In the past few weeks, out of my regular routine, I have encountered ableism in worship in a way that I usually don’t. Songs that lift up as exemplars of things that I will never do and casual uses of the words of disability to mark ways that people have problems or limitations weighed on me. I began to think about why it is that people who are building Beloved Community are called to more. Using metaphors is more than simply using words.
Why are metaphors more than just words?
I am so glad you asked. The point of using metaphors at all is that they create experiential and emotional links for others. They are a way to move from known to unknown in thought and feeling. Emotions are one legitimate way of knowing things. Here is where our responsibility arises as we use metaphors, since they are for the purpose of making emotional connections with the audience.
“[O]ur emotions reveal the moral dimensions of our relationships–in particular, emotions reveal how seriously we take the concerns of others, what we take to be our responsibility for others’ plights, and the extent to which we regard others as having points of view we need to take seriously.” (May and Ferri, Fixated on Ability, 2005)
In other words, the practice of using metaphor is intentional emotional engagement.

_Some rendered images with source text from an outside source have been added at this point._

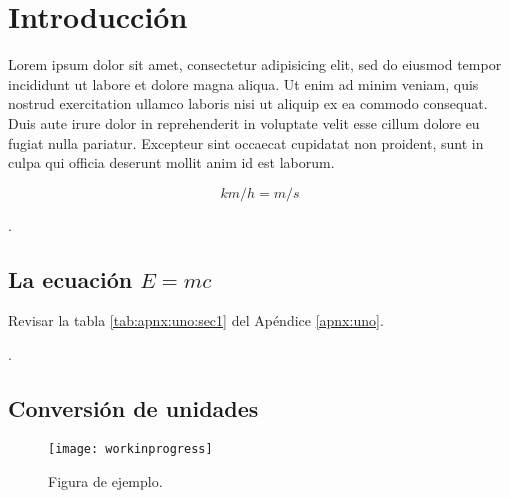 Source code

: \chapter{Introducción}
Lorem ipsum dolor sit amet, consectetur adipisicing elit, sed do eiusmod tempor incididunt ut labore et dolore magna aliqua. Ut enim ad minim veniam, quis nostrud exercitation ullamco laboris nisi ut aliquip ex ea commodo consequat. Duis aute irure dolor in reprehenderit in voluptate velit esse cillum dolore eu fugiat nulla pariatur. Excepteur sint occaecat cupidatat non proident, sunt in culpa qui officia deserunt mollit anim id est laborum\citep{ejemplo01}.


\begin{equation*}
  \si{km\per h = m\per s}
\end{equation*}

\lipsum[2]\cite{ejemplo02}.

\section{La ecuación \texorpdfstring{$E=mc$}{E=mc}}
\lipsum[3]

\lipsum[4] Revisar la tabla \ref{tab:apnx:uno:sec1} del Apéndice \ref{apnx:uno}.

\lipsum[5-6]\citep{Dan,Baz}.

\section{Conversión de unidades}%
\lipsum[7]

\begin{figure}[!h]
  \center
  \texttt{[image: workinprogress]}
  \caption{Figura de ejemplo.}
  \label{fig:ejemplo1}
\end{figure}

\lipsum[8-9]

We are responsible for how the experience is for the one being engaged. In Christian language, people may be deaf to God’s voice or blind to God’s leading quite often, actually. Unitarian Universalists may not favor those specific metaphors but we have others about running races and standing for things. What is the effect of telling people over and over, in poetry and set to music, that the way their bodies are is indicative of their moral lacking? Please don’t assume you know the answer. Please don’t assume that one disabled person can answer this question. The point here isn’t the quest for the right words, as though you’re filling out some kind of social justice Mad Libs. Rather, the practice of just language can elevate and include us all.

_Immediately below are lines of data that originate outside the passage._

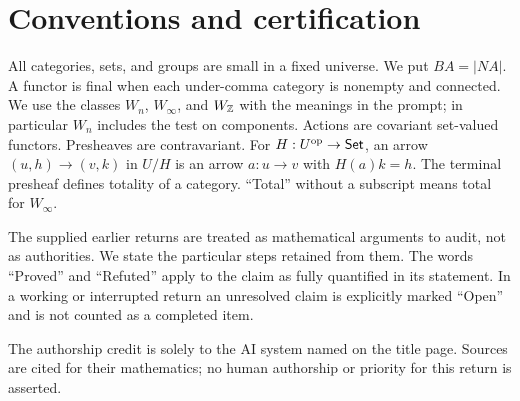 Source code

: \section*{Conventions and certification}
All categories, sets, and groups are small in a fixed universe. We put
$BA=|NA|$. A functor is final when each under-comma category is nonempty
and connected. We use the classes $W_n$, $W_\infty$, and $W_{\mathbb Z}$ with
the meanings in the prompt; in particular $W_n$ includes the test on
components. Actions are covariant set-valued functors. Presheaves are
contravariant. For $H:U^{\mathrm{op}}\to\mathsf{Set}$, an arrow
$(u,h)\to(v,k)$ in $U/H$ is an arrow $a:u\to v$ with $H(a)k=h$.
The terminal presheaf defines totality of a category. ``Total'' without
a subscript means total for $W_\infty$.

The supplied earlier returns are treated as mathematical arguments to audit,
not as authorities. We state the particular steps retained from them.
The words ``Proved'' and ``Refuted'' apply to the claim as fully quantified
in its statement. In a working or interrupted return an unresolved claim is
explicitly marked ``Open'' and is not counted as a completed item.

The authorship credit is solely to the AI system named on the title page.
Sources are cited for their mathematics; no human authorship or priority for
this return is asserted.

Analogy and metaphor have their risks because of how viscerally they can engage us. At the same time, much more is possible than defaulting to metaphors because those are the ones we have always used; appropriate, inclusive metaphor can do the following three things as it employs the experiences of people as sources for metaphor:
- Preserves the experiences of people yet seeks to know more.

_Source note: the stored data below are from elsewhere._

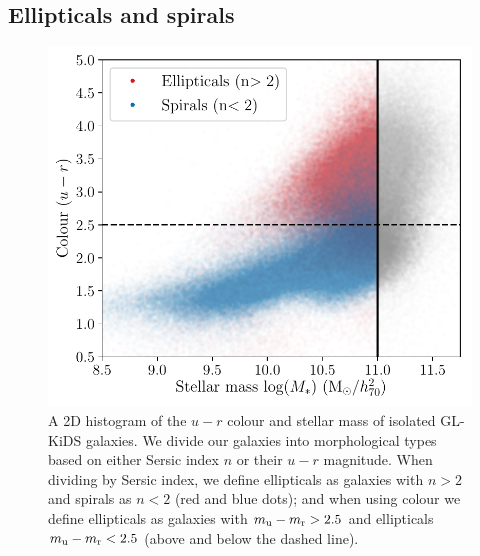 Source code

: \documentclass[usenatbib]{mnras}
\newcommand{\un}[1]{_{\rm #1}}
\begin{document}
\subsection{Ellipticals and spirals}
\label{sec:results-types}

\begin{figure}
	\includegraphics[width=\columnwidth]{Figures/galaxy_morphology_color_u-r.pdf}
	\caption{A 2D histogram of the $u-r$ colour and stellar mass of isolated GL-KiDS galaxies. We divide our galaxies into morphological types based on either Sersic index $n$ or their $u-r$ magnitude. When dividing by Sersic index, we define ellipticals as galaxies with $n>2$ and spirals as $n<2$ (red and blue dots); and when using colour we define ellipticals as galaxies with $m\un{u} - m\un{r} > 2.5$ and ellipticals $m\un{u} - m\un{r} < 2.5$ (above and below the dashed line).}
	\label{fig:galtypes_scatterplot}
\end{figure}
\end{document}
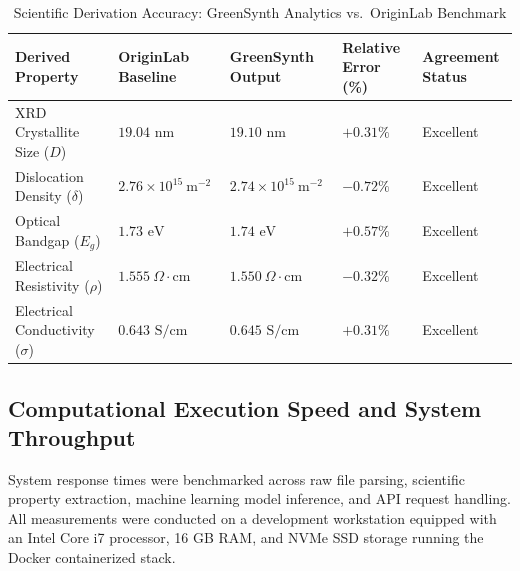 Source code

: \documentclass[12pt,a4paper,oneside]{report}
\begin{document}
{{{\begin{table}[!htbp]
\centering
\footnotesize
\setlength{\tabcolsep}{6pt}
\renewcommand{\arraystretch}{1.2}
\caption{Scientific Derivation Accuracy: GreenSynth Analytics vs.\ OriginLab Benchmark}
\label{tab:perf_accuracy}
\begin{tabular}{|p{4.0cm}|p{2.3cm}|p{2.3cm}|p{2.0cm}|p{1.8cm}|}
\hline
\textbf{Derived Property} & \textbf{OriginLab Baseline} & \textbf{GreenSynth Output} & \textbf{Relative Error (\%)} & \textbf{Agreement Status} \\
\hline
XRD Crystallite Size ($D$) & $19.04\text{ nm}$ & $19.10\text{ nm}$ & $+0.31\%$ & Excellent \\
Dislocation Density ($\delta$) & $2.76 \times 10^{15}\ \text{m}^{-2}$ & $2.74 \times 10^{15}\ \text{m}^{-2}$ & $-0.72\%$ & Excellent \\
Optical Bandgap ($E_g$) & $1.73\text{ eV}$ & $1.74\text{ eV}$ & $+0.57\%$ & Excellent \\
Electrical Resistivity ($\rho$) & $1.555\ \Omega\cdot\text{cm}$ & $1.550\ \Omega\cdot\text{cm}$ & $-0.32\%$ & Excellent \\
Electrical Conductivity ($\sigma$) & $0.643\text{ S/cm}$ & $0.645\text{ S/cm}$ & $+0.31\%$ & Excellent \\
\hline
\end{tabular}
\end{table}

\subsection{Computational Execution Speed and System Throughput}

System response times were benchmarked across raw file parsing, scientific property extraction, machine learning model inference, and API request handling. All measurements were conducted on a development workstation equipped with an Intel Core i7 processor, 16 GB RAM, and NVMe SSD storage running the Docker containerized stack.

}}}
\end{document}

- Preserves the boundaries between self and other.
- Does not seek to assimilate or obliterate the lived experiences of people. (May and Ferri, Fixated on Ability, 2005)
Is this a matter of faith? Yes. Faith is not just how we feel; faith is also what we do, and, in this case, how we talk to and about each other.
Remember the challenge of James:
Dear friends, do you think you’ll get anywhere in this if you learn all the right words but never do anything? Does merely talking about faith indicate that a person really has it? For instance, you come upon an old friend dressed in rags and half-starved and say, “Good morning, friend! Be clothed in Christ! Be filled with the Holy Spirit!” and walk off without providing so much as a coat or a cup of soup—where does that get you? Isn’t it obvious that God-talk without God-acts is outrageous nonsense?
I can already hear one of you agreeing by saying, “Sounds good. You take care of the faith department, I’ll handle the works department.”
Not so fast. You can no more show me your works apart from your faith than I can show you my faith apart from my works. Faith and works, works and faith, fit together hand in glove. James 2: 14-18, The Message
It matters how we are together. It matters what we do. It matters what words we use.